São Paulo, sábado, 24 de julho de 2010

Texto Anterior | Próximo Texto | Índice

RITA SIZA

Uma Volta pouco ética


Para a história da competição, o provável triunfo de Contador devia vir com um asterisco


ATERREI EM São Paulo no início da semana e, logo à saída de Guarulhos, dei de caras com um grupo de quatro atletas, equipados a rigor, num treino em bicicleta na berma da estrada. "Que coincidência", pensei eu, que, antes da partida de Portugal, andava obcecada a seguir o Tour de France.
Só que São Paulo é uma cidade tão grande e tão cheia de solicitações que a minha obsessão não durou muito. É um fenómeno curioso: o ciclismo não empolga uma torcida da mesma maneira que outros esportes -eu cá nunca presenciei nenhuma discussão mais esquentada no café por causa de uma prova de contrarrelógio ou uma subida especial de montanha.
Mas, quando chega a Volta à França, de repente não há quem não fique entusiasmadíssimo a assistir àquela centena de homens em bicicleta, pelas lindas paisagens francesas.
Consegui na quinta-feira, dia especial da prova de ciclismo, com a subida do Col du Tourmalet, voltar a interessar-me pela competição.
Foi então que me apercebi do que perdera em tão poucos dias: num dramático e controverso ataque, o espanhol Alberto Contador, do time Astana, aproveitou que o seu rival direto, o luxemburguês Andy Schleck, do Saxo Bank, estava parado por causa de um problema mecânico na correia da sua bicicleta, para aumentar o ritmo e catapultar-se para a liderança.
Respeitar as pausas mecânicas é uma das regras não escritas do ciclismo que todos os atletas conhecem e respeitam. Existem muitas outras: não atacar o adversário quando este vai se abastecer de comida ou quando a natureza chama e ele para para se aliviar (os franceses deram-lhe o nome de "pause pipi"). Neste Tour, já aconteceram todas estas sacanagens -o Team Sky atacou quando o pelotão estava a alimentar-se e, de vingança, foi deixado para trás numa das pausas para pipi.
A diferença é que nenhuma dessas transgressões implicou a vitória final de um dos competidores. Com uma vantagem de oito segundos, apenas um cataclismo pode impedir o espanhol Alberto Contador de levantar o troféu do Tour de France amanhã, em Paris.
Para a história da Volta, vai ficar registado o triunfo número três de Contador. Mas ele devia vir com um asterisco. No ciclismo, onde já desde o século 19 a batota existe sobre a forma de doping (uma praga que nenhuma campanha conseguiu jamais erradicar), a competição leal assenta nessas regras éticas informais.
Infelizmente, essa já é a única forma de distinção entre uma vitória honrada e outra menos limpa.

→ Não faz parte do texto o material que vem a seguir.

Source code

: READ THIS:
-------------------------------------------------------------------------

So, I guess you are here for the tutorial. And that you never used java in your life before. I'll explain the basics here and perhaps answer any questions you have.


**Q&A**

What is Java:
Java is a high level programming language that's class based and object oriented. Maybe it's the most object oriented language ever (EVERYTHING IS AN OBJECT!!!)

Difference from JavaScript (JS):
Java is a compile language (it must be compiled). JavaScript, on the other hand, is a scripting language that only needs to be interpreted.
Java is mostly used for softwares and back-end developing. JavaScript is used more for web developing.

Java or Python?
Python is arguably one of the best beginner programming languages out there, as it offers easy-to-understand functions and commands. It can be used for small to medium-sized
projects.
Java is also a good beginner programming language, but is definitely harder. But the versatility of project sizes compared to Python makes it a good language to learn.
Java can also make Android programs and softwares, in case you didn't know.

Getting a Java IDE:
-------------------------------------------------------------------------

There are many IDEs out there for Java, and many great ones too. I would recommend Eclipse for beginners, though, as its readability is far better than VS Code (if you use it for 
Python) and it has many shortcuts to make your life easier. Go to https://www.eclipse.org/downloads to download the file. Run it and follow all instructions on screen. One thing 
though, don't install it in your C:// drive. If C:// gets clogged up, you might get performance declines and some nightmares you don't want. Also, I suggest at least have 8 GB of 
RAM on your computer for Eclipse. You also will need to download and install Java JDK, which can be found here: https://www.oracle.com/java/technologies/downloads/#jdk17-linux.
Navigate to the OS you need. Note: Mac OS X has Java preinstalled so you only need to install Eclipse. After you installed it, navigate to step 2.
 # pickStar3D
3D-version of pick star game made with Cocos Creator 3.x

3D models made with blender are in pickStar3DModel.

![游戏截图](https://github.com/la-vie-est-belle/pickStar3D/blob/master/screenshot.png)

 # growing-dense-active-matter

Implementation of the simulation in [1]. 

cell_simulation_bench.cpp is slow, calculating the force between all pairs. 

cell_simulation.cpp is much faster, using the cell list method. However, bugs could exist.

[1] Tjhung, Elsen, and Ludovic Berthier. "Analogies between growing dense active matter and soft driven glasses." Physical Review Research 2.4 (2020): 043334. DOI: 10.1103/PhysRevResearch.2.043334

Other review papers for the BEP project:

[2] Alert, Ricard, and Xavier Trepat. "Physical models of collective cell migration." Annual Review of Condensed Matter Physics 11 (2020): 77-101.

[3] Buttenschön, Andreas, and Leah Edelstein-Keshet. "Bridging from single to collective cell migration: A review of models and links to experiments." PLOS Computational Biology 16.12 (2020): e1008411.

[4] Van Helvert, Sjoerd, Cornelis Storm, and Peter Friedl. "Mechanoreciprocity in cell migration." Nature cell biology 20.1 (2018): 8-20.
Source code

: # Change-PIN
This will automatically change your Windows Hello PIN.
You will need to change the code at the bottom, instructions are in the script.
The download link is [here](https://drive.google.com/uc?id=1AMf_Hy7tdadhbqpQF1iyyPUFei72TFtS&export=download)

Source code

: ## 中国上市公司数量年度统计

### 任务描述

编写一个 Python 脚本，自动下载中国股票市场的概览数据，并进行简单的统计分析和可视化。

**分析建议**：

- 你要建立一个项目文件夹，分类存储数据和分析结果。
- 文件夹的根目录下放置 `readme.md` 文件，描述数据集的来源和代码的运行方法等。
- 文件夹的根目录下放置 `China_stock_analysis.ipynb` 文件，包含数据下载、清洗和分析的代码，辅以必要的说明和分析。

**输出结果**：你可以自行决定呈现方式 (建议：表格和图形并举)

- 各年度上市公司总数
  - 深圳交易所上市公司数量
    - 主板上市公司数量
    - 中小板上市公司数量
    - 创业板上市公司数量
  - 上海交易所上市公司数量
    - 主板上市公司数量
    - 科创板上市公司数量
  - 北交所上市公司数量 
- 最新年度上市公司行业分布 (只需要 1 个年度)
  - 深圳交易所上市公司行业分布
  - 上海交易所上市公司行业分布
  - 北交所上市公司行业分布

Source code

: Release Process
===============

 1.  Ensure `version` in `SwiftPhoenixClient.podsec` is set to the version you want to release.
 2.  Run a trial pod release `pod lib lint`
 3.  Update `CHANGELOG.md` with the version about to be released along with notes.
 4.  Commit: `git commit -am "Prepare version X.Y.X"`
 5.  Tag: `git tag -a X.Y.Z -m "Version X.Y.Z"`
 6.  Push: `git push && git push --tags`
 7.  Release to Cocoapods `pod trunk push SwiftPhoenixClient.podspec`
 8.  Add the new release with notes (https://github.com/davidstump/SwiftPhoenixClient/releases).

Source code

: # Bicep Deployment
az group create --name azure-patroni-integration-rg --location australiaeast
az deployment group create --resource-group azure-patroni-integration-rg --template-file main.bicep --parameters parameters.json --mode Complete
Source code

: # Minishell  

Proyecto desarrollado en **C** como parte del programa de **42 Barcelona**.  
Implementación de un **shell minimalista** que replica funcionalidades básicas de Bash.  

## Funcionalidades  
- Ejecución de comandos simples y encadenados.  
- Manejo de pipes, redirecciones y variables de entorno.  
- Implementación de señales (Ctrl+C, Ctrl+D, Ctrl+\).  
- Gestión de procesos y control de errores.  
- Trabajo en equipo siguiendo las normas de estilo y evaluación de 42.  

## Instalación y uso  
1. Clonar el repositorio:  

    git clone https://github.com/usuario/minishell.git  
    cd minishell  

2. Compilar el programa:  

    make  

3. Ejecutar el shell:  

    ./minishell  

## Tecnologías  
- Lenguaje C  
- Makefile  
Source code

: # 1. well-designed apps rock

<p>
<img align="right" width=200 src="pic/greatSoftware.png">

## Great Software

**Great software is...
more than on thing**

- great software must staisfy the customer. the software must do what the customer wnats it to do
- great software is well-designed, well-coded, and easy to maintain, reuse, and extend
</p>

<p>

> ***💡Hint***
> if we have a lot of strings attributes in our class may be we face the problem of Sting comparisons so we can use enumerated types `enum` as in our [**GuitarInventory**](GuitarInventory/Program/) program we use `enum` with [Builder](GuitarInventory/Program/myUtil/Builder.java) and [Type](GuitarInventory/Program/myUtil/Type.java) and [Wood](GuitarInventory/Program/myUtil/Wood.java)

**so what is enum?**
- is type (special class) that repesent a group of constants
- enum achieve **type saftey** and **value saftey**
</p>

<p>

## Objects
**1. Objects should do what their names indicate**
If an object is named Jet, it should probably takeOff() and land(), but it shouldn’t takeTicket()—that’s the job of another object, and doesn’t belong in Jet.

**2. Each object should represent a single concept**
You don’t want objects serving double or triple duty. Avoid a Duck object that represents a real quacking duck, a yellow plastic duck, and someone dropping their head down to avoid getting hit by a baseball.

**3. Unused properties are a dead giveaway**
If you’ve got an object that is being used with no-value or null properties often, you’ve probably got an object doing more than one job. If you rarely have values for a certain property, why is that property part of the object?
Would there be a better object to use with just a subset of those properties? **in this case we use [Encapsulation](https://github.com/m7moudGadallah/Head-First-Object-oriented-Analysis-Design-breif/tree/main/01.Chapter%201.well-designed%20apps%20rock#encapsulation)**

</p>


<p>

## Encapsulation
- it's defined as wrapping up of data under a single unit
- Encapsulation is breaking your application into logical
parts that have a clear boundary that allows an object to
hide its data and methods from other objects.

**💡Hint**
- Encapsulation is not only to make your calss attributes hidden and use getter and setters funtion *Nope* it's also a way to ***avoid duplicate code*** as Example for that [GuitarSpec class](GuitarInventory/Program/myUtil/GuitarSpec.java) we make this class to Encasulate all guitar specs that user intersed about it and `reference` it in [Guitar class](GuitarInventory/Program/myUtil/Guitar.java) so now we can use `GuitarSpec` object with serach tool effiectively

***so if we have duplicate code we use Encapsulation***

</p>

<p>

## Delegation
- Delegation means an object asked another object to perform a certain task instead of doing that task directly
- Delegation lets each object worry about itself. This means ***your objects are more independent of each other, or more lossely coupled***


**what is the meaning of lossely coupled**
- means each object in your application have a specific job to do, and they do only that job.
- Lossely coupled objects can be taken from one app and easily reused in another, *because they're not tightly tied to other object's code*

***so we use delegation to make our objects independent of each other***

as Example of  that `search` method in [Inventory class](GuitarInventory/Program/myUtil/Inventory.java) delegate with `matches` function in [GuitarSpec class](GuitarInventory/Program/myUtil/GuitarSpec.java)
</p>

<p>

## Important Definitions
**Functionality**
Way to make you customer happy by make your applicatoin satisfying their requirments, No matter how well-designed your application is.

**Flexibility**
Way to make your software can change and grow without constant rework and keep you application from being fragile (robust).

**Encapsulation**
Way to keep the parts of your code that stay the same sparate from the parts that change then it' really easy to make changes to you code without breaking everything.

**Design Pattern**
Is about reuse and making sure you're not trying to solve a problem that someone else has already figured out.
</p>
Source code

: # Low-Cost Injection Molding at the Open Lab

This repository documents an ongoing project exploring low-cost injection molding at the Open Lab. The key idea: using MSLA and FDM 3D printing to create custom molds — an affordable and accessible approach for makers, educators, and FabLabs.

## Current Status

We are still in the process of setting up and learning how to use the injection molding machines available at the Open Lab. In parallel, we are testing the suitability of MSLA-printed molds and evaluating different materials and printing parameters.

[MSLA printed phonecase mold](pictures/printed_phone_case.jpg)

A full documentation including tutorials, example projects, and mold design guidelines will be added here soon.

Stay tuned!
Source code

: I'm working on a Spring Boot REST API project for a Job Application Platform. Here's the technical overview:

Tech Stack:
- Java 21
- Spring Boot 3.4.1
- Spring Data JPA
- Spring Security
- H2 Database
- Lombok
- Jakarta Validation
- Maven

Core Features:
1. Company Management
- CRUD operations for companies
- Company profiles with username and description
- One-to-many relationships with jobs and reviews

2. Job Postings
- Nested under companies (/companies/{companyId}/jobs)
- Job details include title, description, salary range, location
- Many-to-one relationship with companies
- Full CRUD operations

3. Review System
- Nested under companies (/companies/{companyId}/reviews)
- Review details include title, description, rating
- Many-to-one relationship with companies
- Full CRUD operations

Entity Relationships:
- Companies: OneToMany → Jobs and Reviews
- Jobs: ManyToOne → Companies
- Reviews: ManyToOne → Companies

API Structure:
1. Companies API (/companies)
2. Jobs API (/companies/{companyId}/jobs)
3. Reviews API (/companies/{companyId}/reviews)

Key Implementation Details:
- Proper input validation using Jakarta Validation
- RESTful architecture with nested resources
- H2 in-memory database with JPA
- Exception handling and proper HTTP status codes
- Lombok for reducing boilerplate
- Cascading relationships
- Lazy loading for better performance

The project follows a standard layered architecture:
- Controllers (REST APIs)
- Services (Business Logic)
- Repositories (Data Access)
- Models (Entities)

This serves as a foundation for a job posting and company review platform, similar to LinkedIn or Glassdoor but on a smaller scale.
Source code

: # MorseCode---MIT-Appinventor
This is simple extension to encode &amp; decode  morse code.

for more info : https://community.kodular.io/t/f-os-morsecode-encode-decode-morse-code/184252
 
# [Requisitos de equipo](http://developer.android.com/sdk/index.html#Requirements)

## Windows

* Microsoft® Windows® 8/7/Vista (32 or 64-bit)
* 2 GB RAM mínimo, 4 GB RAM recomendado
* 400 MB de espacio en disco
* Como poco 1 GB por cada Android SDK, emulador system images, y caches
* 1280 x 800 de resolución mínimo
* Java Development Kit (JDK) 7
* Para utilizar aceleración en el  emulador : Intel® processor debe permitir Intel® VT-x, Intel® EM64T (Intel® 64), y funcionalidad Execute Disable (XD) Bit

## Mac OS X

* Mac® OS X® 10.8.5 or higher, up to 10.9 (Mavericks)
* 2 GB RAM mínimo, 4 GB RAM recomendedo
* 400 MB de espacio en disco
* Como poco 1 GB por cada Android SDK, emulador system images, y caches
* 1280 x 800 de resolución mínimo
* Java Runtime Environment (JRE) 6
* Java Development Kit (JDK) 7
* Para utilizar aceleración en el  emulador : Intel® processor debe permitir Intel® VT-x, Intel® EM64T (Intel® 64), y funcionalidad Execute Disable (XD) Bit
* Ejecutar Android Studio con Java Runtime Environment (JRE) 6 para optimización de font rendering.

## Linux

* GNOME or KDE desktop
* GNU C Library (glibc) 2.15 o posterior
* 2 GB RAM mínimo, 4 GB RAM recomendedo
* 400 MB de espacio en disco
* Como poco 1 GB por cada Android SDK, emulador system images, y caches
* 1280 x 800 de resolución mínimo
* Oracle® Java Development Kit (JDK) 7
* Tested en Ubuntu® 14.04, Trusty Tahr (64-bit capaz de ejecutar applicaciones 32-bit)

Texto Anterior: Jade obtém aval médico para voltar à seleção
Próximo Texto: No auge, Bellucci encara impasse
Índice



Copyright Empresa Folha da Manhã S/A. Todos os direitos reservados. É proibida a reprodução do conteúdo desta página em qualquer meio de comunicação, eletrônico ou impresso, sem autorização escrita da Folhapress.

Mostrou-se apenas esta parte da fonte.